Saved data entries:

▼

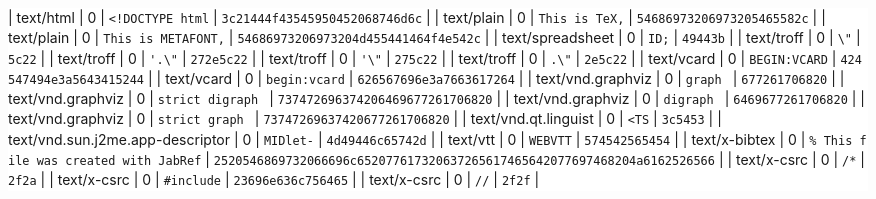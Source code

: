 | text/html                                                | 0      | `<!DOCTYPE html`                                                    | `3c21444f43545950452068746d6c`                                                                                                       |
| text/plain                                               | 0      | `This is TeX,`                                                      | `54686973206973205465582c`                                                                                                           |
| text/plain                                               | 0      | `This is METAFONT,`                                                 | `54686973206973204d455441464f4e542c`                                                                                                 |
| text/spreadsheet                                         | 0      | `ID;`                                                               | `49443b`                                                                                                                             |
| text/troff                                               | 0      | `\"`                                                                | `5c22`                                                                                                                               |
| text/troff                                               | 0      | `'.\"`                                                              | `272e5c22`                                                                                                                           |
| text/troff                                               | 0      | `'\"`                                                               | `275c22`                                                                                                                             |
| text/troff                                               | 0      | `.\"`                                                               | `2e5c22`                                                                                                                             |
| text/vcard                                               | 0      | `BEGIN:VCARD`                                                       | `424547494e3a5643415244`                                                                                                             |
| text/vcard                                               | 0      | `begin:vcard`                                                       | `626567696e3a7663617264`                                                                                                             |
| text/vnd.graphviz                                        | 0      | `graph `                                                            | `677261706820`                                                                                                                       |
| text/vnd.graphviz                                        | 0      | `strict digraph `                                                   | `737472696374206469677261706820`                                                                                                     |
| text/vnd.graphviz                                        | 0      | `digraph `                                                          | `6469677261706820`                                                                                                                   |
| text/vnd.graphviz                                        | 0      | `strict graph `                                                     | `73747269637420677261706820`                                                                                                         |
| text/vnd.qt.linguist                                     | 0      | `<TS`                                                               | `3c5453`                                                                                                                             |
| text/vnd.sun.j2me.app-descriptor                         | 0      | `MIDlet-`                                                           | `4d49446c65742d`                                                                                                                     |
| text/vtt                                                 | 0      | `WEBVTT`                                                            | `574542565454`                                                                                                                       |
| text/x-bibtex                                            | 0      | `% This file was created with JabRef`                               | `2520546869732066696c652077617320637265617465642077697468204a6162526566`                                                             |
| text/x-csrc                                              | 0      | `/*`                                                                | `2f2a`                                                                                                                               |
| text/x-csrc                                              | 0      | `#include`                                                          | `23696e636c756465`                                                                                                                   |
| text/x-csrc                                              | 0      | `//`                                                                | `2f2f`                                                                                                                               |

▲

» Description of the task:
Lines holding the word "digraph" should be copied from the entries above.

» Final answer:
| text/vnd.graphviz                                        | 0      | `strict digraph `                                                   | `737472696374206469677261706820`                                                                                                     |
| text/vnd.graphviz                                        | 0      | `digraph `                                                          | `6469677261706820`                                                                                                                   |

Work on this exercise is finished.